[Entries taken from a collection]
_ _ _
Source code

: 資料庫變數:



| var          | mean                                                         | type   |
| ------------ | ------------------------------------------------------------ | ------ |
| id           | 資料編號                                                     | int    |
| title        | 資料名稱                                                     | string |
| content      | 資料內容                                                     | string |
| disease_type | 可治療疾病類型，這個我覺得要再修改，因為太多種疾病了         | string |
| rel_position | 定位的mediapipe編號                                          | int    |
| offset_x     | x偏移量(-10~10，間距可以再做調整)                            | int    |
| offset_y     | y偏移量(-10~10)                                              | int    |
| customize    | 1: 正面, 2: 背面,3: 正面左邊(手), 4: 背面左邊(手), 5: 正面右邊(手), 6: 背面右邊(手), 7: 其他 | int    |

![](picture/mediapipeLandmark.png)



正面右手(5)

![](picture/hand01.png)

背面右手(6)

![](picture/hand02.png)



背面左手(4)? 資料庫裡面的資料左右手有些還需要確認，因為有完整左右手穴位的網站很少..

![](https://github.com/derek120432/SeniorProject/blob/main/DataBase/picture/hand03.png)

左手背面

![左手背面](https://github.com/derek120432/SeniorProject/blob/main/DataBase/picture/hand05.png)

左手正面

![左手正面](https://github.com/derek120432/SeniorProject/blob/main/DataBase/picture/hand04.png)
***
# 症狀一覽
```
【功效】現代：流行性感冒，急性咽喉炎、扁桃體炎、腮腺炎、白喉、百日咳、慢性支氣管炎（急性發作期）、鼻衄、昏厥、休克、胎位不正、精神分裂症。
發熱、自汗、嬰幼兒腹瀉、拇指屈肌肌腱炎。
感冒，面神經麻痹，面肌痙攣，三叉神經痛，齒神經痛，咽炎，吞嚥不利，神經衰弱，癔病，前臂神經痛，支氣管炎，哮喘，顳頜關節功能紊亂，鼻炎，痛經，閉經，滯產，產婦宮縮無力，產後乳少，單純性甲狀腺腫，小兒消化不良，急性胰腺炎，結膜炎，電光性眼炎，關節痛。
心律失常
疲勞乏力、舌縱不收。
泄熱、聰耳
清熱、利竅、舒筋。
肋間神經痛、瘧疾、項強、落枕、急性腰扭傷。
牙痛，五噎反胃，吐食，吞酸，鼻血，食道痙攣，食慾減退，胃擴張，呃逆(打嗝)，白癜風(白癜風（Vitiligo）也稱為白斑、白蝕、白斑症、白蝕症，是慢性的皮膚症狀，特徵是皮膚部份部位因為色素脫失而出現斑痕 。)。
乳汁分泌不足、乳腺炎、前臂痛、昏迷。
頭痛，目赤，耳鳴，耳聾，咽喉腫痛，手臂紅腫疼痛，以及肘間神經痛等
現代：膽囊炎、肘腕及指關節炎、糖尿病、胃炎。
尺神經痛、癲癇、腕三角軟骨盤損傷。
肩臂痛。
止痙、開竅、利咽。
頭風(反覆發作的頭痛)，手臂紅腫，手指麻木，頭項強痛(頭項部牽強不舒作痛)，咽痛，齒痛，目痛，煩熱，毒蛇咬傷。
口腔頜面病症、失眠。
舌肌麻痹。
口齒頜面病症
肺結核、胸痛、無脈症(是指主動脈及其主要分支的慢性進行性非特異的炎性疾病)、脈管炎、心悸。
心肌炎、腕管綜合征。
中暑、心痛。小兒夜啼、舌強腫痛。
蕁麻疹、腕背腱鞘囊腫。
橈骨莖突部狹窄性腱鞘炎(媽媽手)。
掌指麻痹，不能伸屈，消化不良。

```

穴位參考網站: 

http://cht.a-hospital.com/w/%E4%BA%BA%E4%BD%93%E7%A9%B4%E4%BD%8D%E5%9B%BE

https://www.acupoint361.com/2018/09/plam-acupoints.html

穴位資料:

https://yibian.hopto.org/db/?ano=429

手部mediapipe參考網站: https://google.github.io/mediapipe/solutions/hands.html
_ _ _
**TRY IT:**
Output each entry precisely as given.

**RESULT OF THE TASK:**
Source code

: 資料庫變數:



| var          | mean                                                         | type   |
| ------------ | ------------------------------------------------------------ | ------ |
| id           | 資料編號                                                     | int    |
| title        | 資料名稱                                                     | string |
| content      | 資料內容                                                     | string |
| disease_type | 可治療疾病類型，這個我覺得要再修改，因為太多種疾病了         | string |
| rel_position | 定位的mediapipe編號                                          | int    |
| offset_x     | x偏移量(-10~10，間距可以再做調整)                            | int    |
| offset_y     | y偏移量(-10~10)                                              | int    |
| customize    | 1: 正面, 2: 背面,3: 正面左邊(手), 4: 背面左邊(手), 5: 正面右邊(手), 6: 背面右邊(手), 7: 其他 | int    |

![](picture/mediapipeLandmark.png)



正面右手(5)

![](picture/hand01.png)

背面右手(6)

![](picture/hand02.png)



背面左手(4)? 資料庫裡面的資料左右手有些還需要確認，因為有完整左右手穴位的網站很少..

![](https://github.com/derek120432/SeniorProject/blob/main/DataBase/picture/hand03.png)

左手背面

![左手背面](https://github.com/derek120432/SeniorProject/blob/main/DataBase/picture/hand05.png)

左手正面

![左手正面](https://github.com/derek120432/SeniorProject/blob/main/DataBase/picture/hand04.png)
***
# 症狀一覽
```
【功效】現代：流行性感冒，急性咽喉炎、扁桃體炎、腮腺炎、白喉、百日咳、慢性支氣管炎（急性發作期）、鼻衄、昏厥、休克、胎位不正、精神分裂症。
發熱、自汗、嬰幼兒腹瀉、拇指屈肌肌腱炎。
感冒，面神經麻痹，面肌痙攣，三叉神經痛，齒神經痛，咽炎，吞嚥不利，神經衰弱，癔病，前臂神經痛，支氣管炎，哮喘，顳頜關節功能紊亂，鼻炎，痛經，閉經，滯產，產婦宮縮無力，產後乳少，單純性甲狀腺腫，小兒消化不良，急性胰腺炎，結膜炎，電光性眼炎，關節痛。
心律失常
疲勞乏力、舌縱不收。
泄熱、聰耳
清熱、利竅、舒筋。
肋間神經痛、瘧疾、項強、落枕、急性腰扭傷。
牙痛，五噎反胃，吐食，吞酸，鼻血，食道痙攣，食慾減退，胃擴張，呃逆(打嗝)，白癜風(白癜風（Vitiligo）也稱為白斑、白蝕、白斑症、白蝕症，是慢性的皮膚症狀，特徵是皮膚部份部位因為色素脫失而出現斑痕 。)。
乳汁分泌不足、乳腺炎、前臂痛、昏迷。
頭痛，目赤，耳鳴，耳聾，咽喉腫痛，手臂紅腫疼痛，以及肘間神經痛等
現代：膽囊炎、肘腕及指關節炎、糖尿病、胃炎。
尺神經痛、癲癇、腕三角軟骨盤損傷。
肩臂痛。
止痙、開竅、利咽。
頭風(反覆發作的頭痛)，手臂紅腫，手指麻木，頭項強痛(頭項部牽強不舒作痛)，咽痛，齒痛，目痛，煩熱，毒蛇咬傷。
口腔頜面病症、失眠。
舌肌麻痹。
口齒頜面病症
肺結核、胸痛、無脈症(是指主動脈及其主要分支的慢性進行性非特異的炎性疾病)、脈管炎、心悸。
心肌炎、腕管綜合征。
中暑、心痛。小兒夜啼、舌強腫痛。
蕁麻疹、腕背腱鞘囊腫。
橈骨莖突部狹窄性腱鞘炎(媽媽手)。
掌指麻痹，不能伸屈，消化不良。

```

穴位參考網站: 

http://cht.a-hospital.com/w/%E4%BA%BA%E4%BD%93%E7%A9%B4%E4%BD%8D%E5%9B%BE

https://www.acupoint361.com/2018/09/plam-acupoints.html

穴位資料:

https://yibian.hopto.org/db/?ano=429

手部mediapipe參考網站: https://google.github.io/mediapipe/solutions/hands.html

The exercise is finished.